There is one question David is always asked – will is snow on Christmas Day? “There’s no snow for London and the south east at Christmas this year, but there might be above Birmingham. Some people will say this is global warming. I say rubbish.” David doesn’t believe that human-produced carbon emissions are affecting our planet’s temperature, contrary to scientific research by NASA. “We had a Mediterranean climate in the south of England in the 1000/1100s. In 1341 we had nine months of frost. In 1585 we had nine months drought. In 1731 everything froze including the Thames. Every 250 years, it runs cyclical. We get hot periods and cold periods.”
He does agree however that deforestation is critically harming the planet. “The whole of the equator is covered in trees. If you start chopping trees down, you take away the lungs of the earth. That’s why the clever ones are so annoyed and upset that rainforests are being chopped down across India, Thailand, Indonesia and South America.”
So if you want to start predicting your own weather at home, where do you start? David’s website is great resource – it has all of his upcoming predictions written in detail, plus an archive of previous weather forecasts. To get started at home, go to the Time and Date website and put your postcode in to find out the moon phases for your area. Next, use David’s book, Weather Without Technology to help you note down and predict the weather in your hometown. “If you record the weather day-by-day for a whole year, then on day 366, you can tell what the weather is going to be, more or less exactly. It takes about a year to run in.”

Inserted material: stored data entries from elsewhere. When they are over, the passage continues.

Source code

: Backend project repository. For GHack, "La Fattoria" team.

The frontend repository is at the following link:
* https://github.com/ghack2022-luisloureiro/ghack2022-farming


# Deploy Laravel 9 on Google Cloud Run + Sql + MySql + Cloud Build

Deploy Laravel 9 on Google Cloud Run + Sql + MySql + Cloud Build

There are a few tips David always lives by. Watch where the wind blows on Quarter Days (21 March, 24 June, 29 September and 21 December) as this will be the predominant wind direction for the next 90 days. The wind direction on St Martin’s Day (11 November) in particular will tell you if it’s going to be a warm or freezing cold winter. Also keep an eye on moon phases and the tides. A full moon paired with a high spring tide (when the tidal ranges are greatest), a perigee (when the moon orbits closest to the earth) could spell a weather-related disaster for the UK. This will occur on 4 to 6 November 2017. We could see a repeat of the North Sea floods of 1953, which affected England, Scotland, the Netherlands and Belgium.
In today’s modern world, it’s so easy to get caught up in technology, constantly checking your weather app and then bemoaning when it’s wrong. While technology can be enormously helpful, there’s something to be said about holding onto methods used by our ancestors. The trick is to stay observant. Put down your phone and take a little more notice of what is going on around you. Which birds can you see? What are the insects doing? Are there plants flowering or foliage dying? The signs are just outside your window. You just need to know what to look for.
While we are never guaranteed a white Christmas nor can we expect a British summer without any rain, there is one thing that is certain. You won’t find David King sitting inside watching the weather forecast on the television any time soon. “Those weathermen on the TV, they just read off a script. I’m 50 years into climatology, so I know a little more about what I’m talking about than they do. The only script I’ve got is nature.”